PROVIDED ENTRIES:

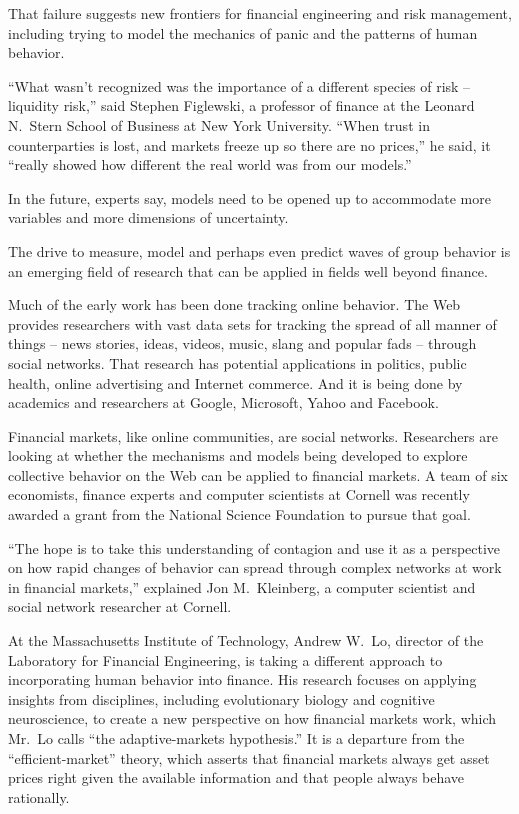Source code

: ﻿\documentclass[12pt]{article}
\begin{document}
That failure suggests new frontiers for financial engineering and risk management, including trying
to model the mechanics of panic and the patterns of human behavior.

``What wasn't recognized was the importance of a different species of risk -- liquidity risk,'' said
Stephen Figlewski, a professor of finance at the Leonard N.~Stern School of Business at New York
University. ``When trust in counterparties is lost, and markets freeze up so there are no prices,''
he said, it ``really showed how different the real world was from our models.''

In the future, experts say, models need to be opened up to accommodate more variables and more
dimensions of uncertainty.

The drive to measure, model and perhaps even predict waves of group behavior is an emerging field of
research that can be applied in fields well beyond finance.

Much of the early work has been done tracking online behavior. The Web provides researchers with
vast data sets for tracking the spread of all manner of things -- news stories, ideas, videos,
music, slang and popular fads -- through social networks. That research has potential applications
in politics, public health, online advertising and Internet commerce. And it is being done by
academics and researchers at Google, Microsoft, Yahoo and Facebook.

Financial markets, like online communities, are social networks. Researchers are looking at whether
the mechanisms and models being developed to explore collective behavior on the Web can be applied
to financial markets. A team of six economists, finance experts and computer scientists at Cornell
was recently awarded a grant from the National Science Foundation to pursue that goal.

``The hope is to take this understanding of contagion and use it as a perspective on how rapid
changes of behavior can spread through complex networks at work in financial markets,'' explained
Jon M.~Kleinberg, a computer scientist and social network researcher at Cornell.

At the Massachusetts Institute of Technology, Andrew W.~Lo, director of the Laboratory for Financial
Engineering, is taking a different approach to incorporating human behavior into finance. His
research focuses on applying insights from disciplines, including evolutionary biology and cognitive
neuroscience, to create a new perspective on how financial markets work, which Mr.~Lo calls ``the
adaptive-markets hypothesis.'' It is a departure from the ``efficient-market'' theory, which asserts
that financial markets always get asset prices right given the available information and that people
always behave rationally.
\end{document}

EXERCISE DIRECTIONS:
In the records above, find each line holding "online" and copy it.

WRITTEN REPLY:
Much of the early work has been done tracking online behavior. The Web provides researchers with
in politics, public health, online advertising and Internet commerce. And it is being done by
Financial markets, like online communities, are social networks. Researchers are looking at whether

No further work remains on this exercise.